┌────────
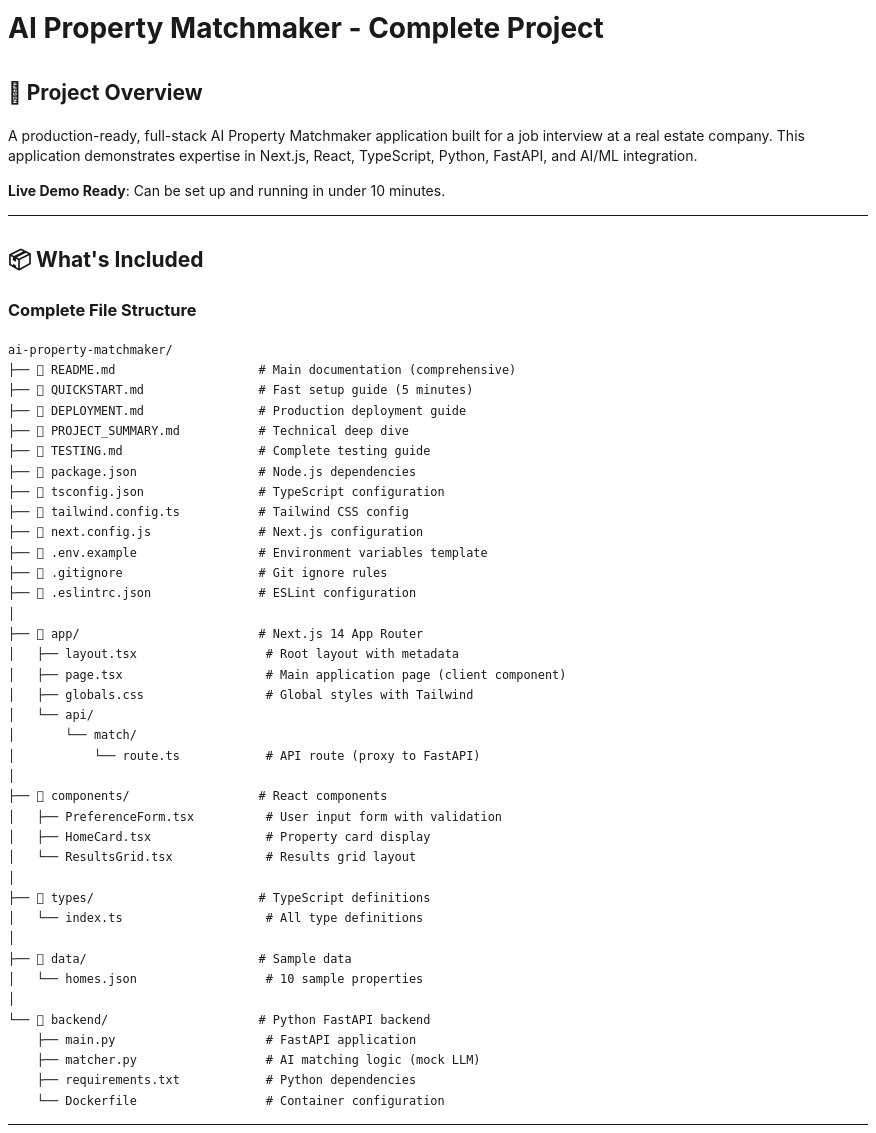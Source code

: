 # AI Property Matchmaker - Complete Project

## 🎯 Project Overview

A production-ready, full-stack AI Property Matchmaker application built for a job interview at a real estate company. This application demonstrates expertise in Next.js, React, TypeScript, Python, FastAPI, and AI/ML integration.

**Live Demo Ready**: Can be set up and running in under 10 minutes.

---

## 📦 What's Included

### Complete File Structure
```
ai-property-matchmaker/
├── 📄 README.md                    # Main documentation (comprehensive)
├── 📄 QUICKSTART.md                # Fast setup guide (5 minutes)
├── 📄 DEPLOYMENT.md                # Production deployment guide
├── 📄 PROJECT_SUMMARY.md           # Technical deep dive
├── 📄 TESTING.md                   # Complete testing guide
├── 📄 package.json                 # Node.js dependencies
├── 📄 tsconfig.json                # TypeScript configuration
├── 📄 tailwind.config.ts           # Tailwind CSS config
├── 📄 next.config.js               # Next.js configuration
├── 📄 .env.example                 # Environment variables template
├── 📄 .gitignore                   # Git ignore rules
├── 📄 .eslintrc.json               # ESLint configuration
│
├── 📁 app/                         # Next.js 14 App Router
│   ├── layout.tsx                  # Root layout with metadata
│   ├── page.tsx                    # Main application page (client component)
│   ├── globals.css                 # Global styles with Tailwind
│   └── api/
│       └── match/
│           └── route.ts            # API route (proxy to FastAPI)
│
├── 📁 components/                  # React components
│   ├── PreferenceForm.tsx          # User input form with validation
│   ├── HomeCard.tsx                # Property card display
│   └── ResultsGrid.tsx             # Results grid layout
│
├── 📁 types/                       # TypeScript definitions
│   └── index.ts                    # All type definitions
│
├── 📁 data/                        # Sample data
│   └── homes.json                  # 10 sample properties
│
└── 📁 backend/                     # Python FastAPI backend
    ├── main.py                     # FastAPI application
    ├── matcher.py                  # AI matching logic (mock LLM)
    ├── requirements.txt            # Python dependencies
    └── Dockerfile                  # Container configuration
```

---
└────────
To do:
When the entries above show the word "dependencies" in a line, copy that line out.

Expected answer:
├── 📄 package.json                 # Node.js dependencies
    ├── requirements.txt            # Python dependencies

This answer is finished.